Élargir successivement l’assiette des logements comptabilisés dans ce quota, comme l’a fait le législateur au cours des dernières années, ne peut donc conduire qu’à reposer la question du niveau de ce taux, au risque de vider totalement l’article 55 de sa substance, ce que nous ne souhaitons pas, personnellement.
S’agissant des deux catégories de logements qu’il est proposé d’ajouter dans le décompte, une stricte analyse en termes d’occupation sociale montrerait certainement que les logements financés à l’aide d’un prêt social location-accession – PSLA - ou d’un Pass-foncier s’adressent effectivement à des ménages modestes. Leurs revenus se rapprochent néanmoins du plafond de ressources exigé pour l’obtention d’un logement social, alors que, pour prendre un exemple que je connais bien, la quasi-totalité des personnes qui logent dans la ZUP du Val-Fourré ont des revenus inférieurs à 60 % du plafond, et n’ont donc aucun espoir, si les choses restent en l’état, de pouvoir un jour accéder à la propriété.
J’ai déjà eu l’occasion de le dire, la commission est très attachée au développement de l’accession à la propriété en général, et de l’accession sociale en particulier. C’est donc avec la plus haute bienveillance qu’elle accueillera toute proposition du Gouvernement tendant à atteindre un tel objectif. Mais, de grâce, mes chers collègues, ne nous leurrons pas, et ne faisons pas croire à certains de nos compatriotes qu’ils ont la capacité d’accéder à la propriété !
Que cela ne nous empêche cependant pas d’aider tous les ménages qui ont cette capacité. Nous devons le faire pour trois raisons principales. D’abord, parce que l’accession à la propriété est l’accomplissement d’un rêve et souvent la condition de l’épanouissement familial. Ensuite, parce que l’on injecte moins d’argent public dans les logements en accession à la propriété que dans les logements locatifs sociaux. Enfin, si l’on compare le mode de vie de deux retraités, l’un propriétaire et l’autre locataire, la comparaison est éminemment favorable au premier. Et l’on sait que le niveau des retraites n’ira pas nécessairement en s’améliorant…
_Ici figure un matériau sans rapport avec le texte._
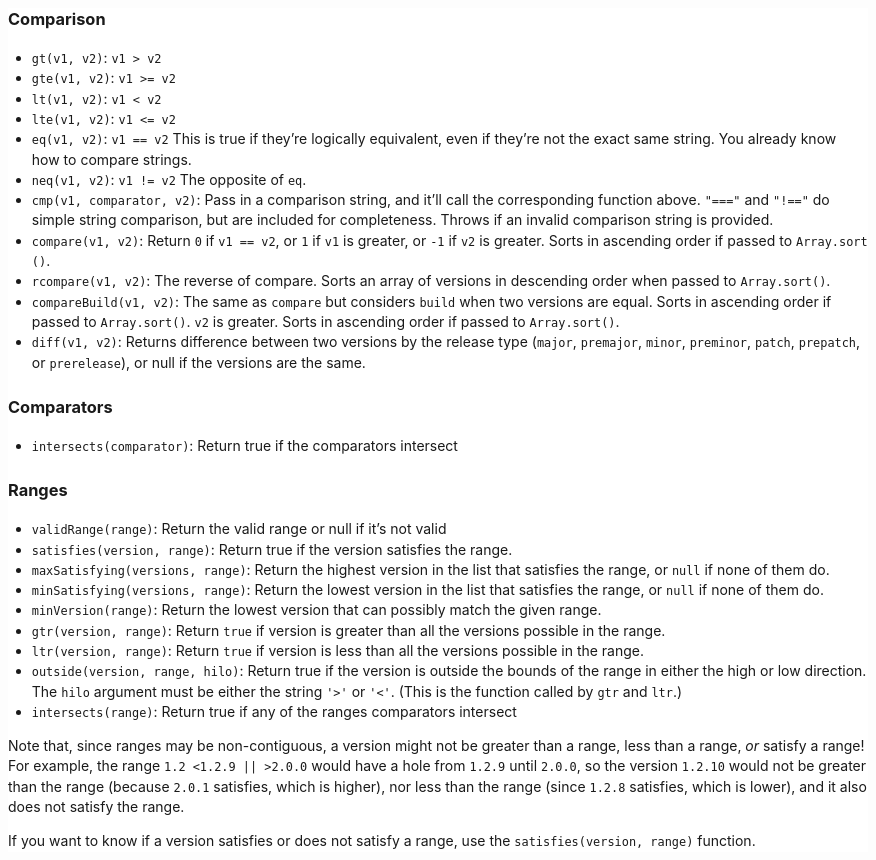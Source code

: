 ### Comparison

-   `gt(v1, v2)`: `v1 > v2`
-   `gte(v1, v2)`: `v1 >= v2`
-   `lt(v1, v2)`: `v1 < v2`
-   `lte(v1, v2)`: `v1 <= v2`
-   `eq(v1, v2)`: `v1 == v2` This is true if they’re logically equivalent, even if they’re not the exact same string. You already know how to compare strings.
-   `neq(v1, v2)`: `v1 != v2` The opposite of `eq`.
-   `cmp(v1, comparator, v2)`: Pass in a comparison string, and it’ll call the corresponding function above. `"==="` and `"!=="` do simple string comparison, but are included for completeness. Throws if an invalid comparison string is provided.
-   `compare(v1, v2)`: Return `0` if `v1 == v2`, or `1` if `v1` is greater, or `-1` if `v2` is greater. Sorts in ascending order if passed to `Array.sort()`.
-   `rcompare(v1, v2)`: The reverse of compare. Sorts an array of versions in descending order when passed to `Array.sort()`.
-   `compareBuild(v1, v2)`: The same as `compare` but considers `build` when two versions are equal. Sorts in ascending order if passed to `Array.sort()`. `v2` is greater. Sorts in ascending order if passed to `Array.sort()`.
-   `diff(v1, v2)`: Returns difference between two versions by the release type (`major`, `premajor`, `minor`, `preminor`, `patch`, `prepatch`, or `prerelease`), or null if the versions are the same.

### Comparators

-   `intersects(comparator)`: Return true if the comparators intersect

### Ranges

-   `validRange(range)`: Return the valid range or null if it’s not valid
-   `satisfies(version, range)`: Return true if the version satisfies the range.
-   `maxSatisfying(versions, range)`: Return the highest version in the list that satisfies the range, or `null` if none of them do.
-   `minSatisfying(versions, range)`: Return the lowest version in the list that satisfies the range, or `null` if none of them do.
-   `minVersion(range)`: Return the lowest version that can possibly match the given range.
-   `gtr(version, range)`: Return `true` if version is greater than all the versions possible in the range.
-   `ltr(version, range)`: Return `true` if version is less than all the versions possible in the range.
-   `outside(version, range, hilo)`: Return true if the version is outside the bounds of the range in either the high or low direction. The `hilo` argument must be either the string `'>'` or `'<'`. (This is the function called by `gtr` and `ltr`.)
-   `intersects(range)`: Return true if any of the ranges comparators intersect

Note that, since ranges may be non-contiguous, a version might not be greater than a range, less than a range, *or* satisfy a range! For example, the range `1.2 <1.2.9 || >2.0.0` would have a hole from `1.2.9` until `2.0.0`, so the version `1.2.10` would not be greater than the range (because `2.0.1` satisfies, which is higher), nor less than the range (since `1.2.8` satisfies, which is lower), and it also does not satisfy the range.

If you want to know if a version satisfies or does not satisfy a range, use the `satisfies(version, range)` function.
Cependant, les vertus de l’accession sociale à la propriété ne doivent pas nous empêcher de rester réalistes. En effet, une frange importante de la population ne pourra pas accéder à la propriété, et nous avons le devoir de permettre à ces personnes de vivre décemment, notamment dans le logement social.
Mes chers collègues, l’article 55 a pour stricte vocation le développement du parc locatif social. À l’inverse, l’article 17 du projet de loi n’apporte qu’une solution temporaire aux communes soumises aux obligations de construction, puisque les logements intégrés dans le calcul ne sont comptabilisés que pour une durée de cinq ans. Ce caractère éminemment provisoire pourrait même, à l’usage, être de nature à détourner temporairement l’attention des élus locaux de la finalité même de l’article 55, au risque d’entraîner des difficultés encore plus grandes à l’issue de la période de comptabilisation. Et, comme certains parmi vous l’ont fort justement rappelé, mes chers collègues, il faut compter un minimum de trois ou quatre ans pour faire sortir de terre une opération.
Toutes ces raisons ont conduit la commission à retenir une approche pragmatique. Nous sommes, certes, sensibles à la question de l’accession sociale à la propriété, mais nous estimons qu’il ne faut pas la confondre avec celle du logement locatif social.